• [WHAT YOU SHOULD DO] Wherever the word "income" appears in a line of the data, that line should be copied.

• [ENTRIES PROVIDED]
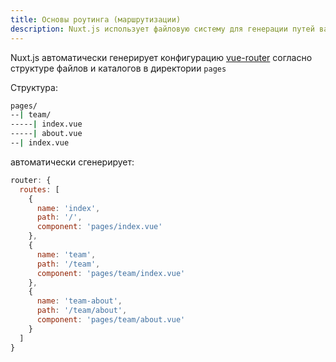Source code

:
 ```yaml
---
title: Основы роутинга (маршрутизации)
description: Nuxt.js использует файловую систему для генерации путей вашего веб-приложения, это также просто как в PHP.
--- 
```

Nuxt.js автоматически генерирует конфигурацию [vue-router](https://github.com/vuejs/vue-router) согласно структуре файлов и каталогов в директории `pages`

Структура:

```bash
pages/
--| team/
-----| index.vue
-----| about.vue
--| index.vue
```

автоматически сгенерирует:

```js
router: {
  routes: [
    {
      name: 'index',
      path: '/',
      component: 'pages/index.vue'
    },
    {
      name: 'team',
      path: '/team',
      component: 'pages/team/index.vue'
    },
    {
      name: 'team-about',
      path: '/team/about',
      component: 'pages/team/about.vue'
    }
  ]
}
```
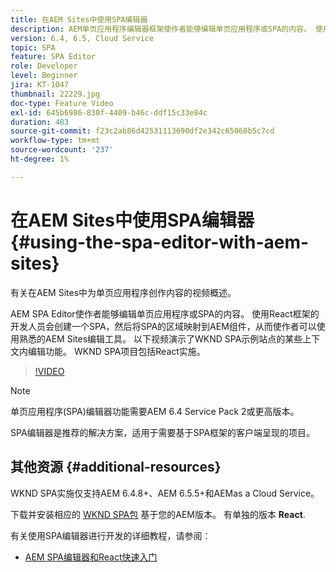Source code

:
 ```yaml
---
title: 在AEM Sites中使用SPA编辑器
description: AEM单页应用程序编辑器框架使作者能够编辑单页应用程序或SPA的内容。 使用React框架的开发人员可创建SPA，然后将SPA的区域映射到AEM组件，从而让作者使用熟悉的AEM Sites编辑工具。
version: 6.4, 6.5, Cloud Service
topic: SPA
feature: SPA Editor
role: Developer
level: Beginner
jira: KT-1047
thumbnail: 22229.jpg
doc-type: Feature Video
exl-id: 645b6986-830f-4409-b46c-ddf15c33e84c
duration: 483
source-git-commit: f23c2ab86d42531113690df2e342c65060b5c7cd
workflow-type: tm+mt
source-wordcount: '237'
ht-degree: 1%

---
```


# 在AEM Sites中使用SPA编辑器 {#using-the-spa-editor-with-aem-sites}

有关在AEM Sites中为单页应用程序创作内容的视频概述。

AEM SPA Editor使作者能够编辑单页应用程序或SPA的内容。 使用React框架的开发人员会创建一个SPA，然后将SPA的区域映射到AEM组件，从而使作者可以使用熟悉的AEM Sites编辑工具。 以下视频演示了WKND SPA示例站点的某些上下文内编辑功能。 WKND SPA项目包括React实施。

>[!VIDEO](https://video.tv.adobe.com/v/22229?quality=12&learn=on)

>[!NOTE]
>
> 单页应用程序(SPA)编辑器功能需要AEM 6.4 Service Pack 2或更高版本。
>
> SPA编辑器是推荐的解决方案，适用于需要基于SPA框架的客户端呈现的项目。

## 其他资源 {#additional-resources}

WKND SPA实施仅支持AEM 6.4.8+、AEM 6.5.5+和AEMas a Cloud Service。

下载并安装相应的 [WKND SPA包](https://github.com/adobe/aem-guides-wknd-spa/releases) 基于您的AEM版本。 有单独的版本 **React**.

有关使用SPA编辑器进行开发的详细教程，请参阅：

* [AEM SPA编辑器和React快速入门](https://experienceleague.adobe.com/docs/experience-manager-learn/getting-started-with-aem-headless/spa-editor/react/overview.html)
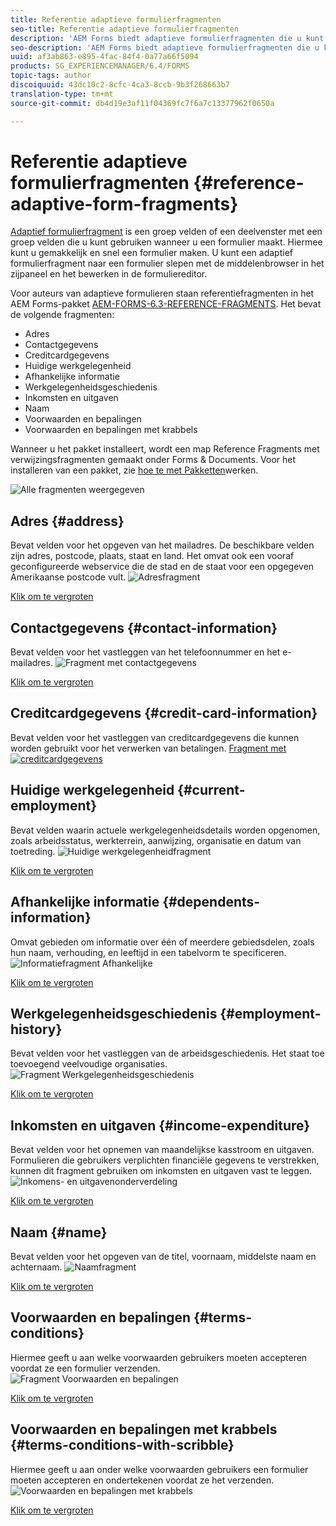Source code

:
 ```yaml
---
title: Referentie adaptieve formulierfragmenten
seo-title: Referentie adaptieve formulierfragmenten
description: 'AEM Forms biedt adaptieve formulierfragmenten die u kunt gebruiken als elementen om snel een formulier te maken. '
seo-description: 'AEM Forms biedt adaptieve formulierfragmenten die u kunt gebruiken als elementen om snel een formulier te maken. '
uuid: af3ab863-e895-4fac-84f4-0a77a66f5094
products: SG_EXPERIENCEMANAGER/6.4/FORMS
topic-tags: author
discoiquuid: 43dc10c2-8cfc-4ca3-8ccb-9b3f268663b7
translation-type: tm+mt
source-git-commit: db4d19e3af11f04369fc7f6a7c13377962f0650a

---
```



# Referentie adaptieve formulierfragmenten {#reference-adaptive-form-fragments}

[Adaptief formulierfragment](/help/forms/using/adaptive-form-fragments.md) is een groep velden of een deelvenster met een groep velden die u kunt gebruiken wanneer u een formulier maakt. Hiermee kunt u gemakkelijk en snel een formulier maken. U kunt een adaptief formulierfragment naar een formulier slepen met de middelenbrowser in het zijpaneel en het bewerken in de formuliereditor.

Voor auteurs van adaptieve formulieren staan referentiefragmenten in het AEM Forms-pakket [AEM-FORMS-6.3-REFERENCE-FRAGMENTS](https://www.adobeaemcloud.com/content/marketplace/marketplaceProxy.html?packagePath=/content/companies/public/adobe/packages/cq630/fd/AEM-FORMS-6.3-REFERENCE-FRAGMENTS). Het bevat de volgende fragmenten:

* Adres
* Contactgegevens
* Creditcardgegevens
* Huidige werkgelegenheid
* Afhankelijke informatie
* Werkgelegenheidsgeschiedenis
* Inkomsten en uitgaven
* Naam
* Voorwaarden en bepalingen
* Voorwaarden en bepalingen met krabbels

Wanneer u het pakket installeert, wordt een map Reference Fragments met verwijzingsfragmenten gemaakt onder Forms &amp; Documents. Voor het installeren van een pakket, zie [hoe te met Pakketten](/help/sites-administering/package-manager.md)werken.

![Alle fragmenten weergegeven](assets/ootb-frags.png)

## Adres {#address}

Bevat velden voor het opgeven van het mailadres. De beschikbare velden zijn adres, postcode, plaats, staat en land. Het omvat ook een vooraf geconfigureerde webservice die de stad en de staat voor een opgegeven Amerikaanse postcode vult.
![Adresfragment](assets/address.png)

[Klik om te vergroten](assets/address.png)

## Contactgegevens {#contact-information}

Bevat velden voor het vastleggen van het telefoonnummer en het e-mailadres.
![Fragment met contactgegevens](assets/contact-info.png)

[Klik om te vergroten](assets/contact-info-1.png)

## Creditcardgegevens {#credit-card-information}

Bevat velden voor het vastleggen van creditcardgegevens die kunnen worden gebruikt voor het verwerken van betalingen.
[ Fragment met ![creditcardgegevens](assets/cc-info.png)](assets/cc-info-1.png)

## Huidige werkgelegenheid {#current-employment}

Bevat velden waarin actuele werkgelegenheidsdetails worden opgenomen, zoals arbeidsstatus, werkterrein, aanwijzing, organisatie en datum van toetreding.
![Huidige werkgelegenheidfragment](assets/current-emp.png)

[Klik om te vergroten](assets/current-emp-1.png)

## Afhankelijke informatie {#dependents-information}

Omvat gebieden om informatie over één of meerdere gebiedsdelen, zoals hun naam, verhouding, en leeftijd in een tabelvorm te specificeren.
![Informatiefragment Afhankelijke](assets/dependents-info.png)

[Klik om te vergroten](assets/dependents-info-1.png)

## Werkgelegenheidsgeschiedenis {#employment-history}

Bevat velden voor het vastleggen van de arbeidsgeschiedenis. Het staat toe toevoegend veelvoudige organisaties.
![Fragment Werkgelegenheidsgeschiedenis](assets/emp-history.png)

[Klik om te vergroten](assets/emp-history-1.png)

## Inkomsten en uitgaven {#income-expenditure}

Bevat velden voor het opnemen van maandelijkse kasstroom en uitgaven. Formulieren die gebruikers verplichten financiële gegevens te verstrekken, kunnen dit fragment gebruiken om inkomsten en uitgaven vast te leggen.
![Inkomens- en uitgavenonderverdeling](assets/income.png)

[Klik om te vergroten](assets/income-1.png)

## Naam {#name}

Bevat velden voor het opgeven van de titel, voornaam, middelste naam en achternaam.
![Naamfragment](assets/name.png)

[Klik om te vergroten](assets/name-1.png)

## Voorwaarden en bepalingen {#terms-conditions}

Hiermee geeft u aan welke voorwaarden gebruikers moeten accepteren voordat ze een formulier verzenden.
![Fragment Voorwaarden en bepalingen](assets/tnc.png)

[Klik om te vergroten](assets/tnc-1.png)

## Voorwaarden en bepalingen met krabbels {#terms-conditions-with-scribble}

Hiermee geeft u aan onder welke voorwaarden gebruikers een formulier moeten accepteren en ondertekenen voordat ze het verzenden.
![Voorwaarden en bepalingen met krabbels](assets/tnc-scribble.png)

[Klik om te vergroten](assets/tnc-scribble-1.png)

• [ANSWER]
## Inkomsten en uitgaven {#income-expenditure}
![Inkomens- en uitgavenonderverdeling](assets/income.png)
[Klik om te vergroten](assets/income-1.png)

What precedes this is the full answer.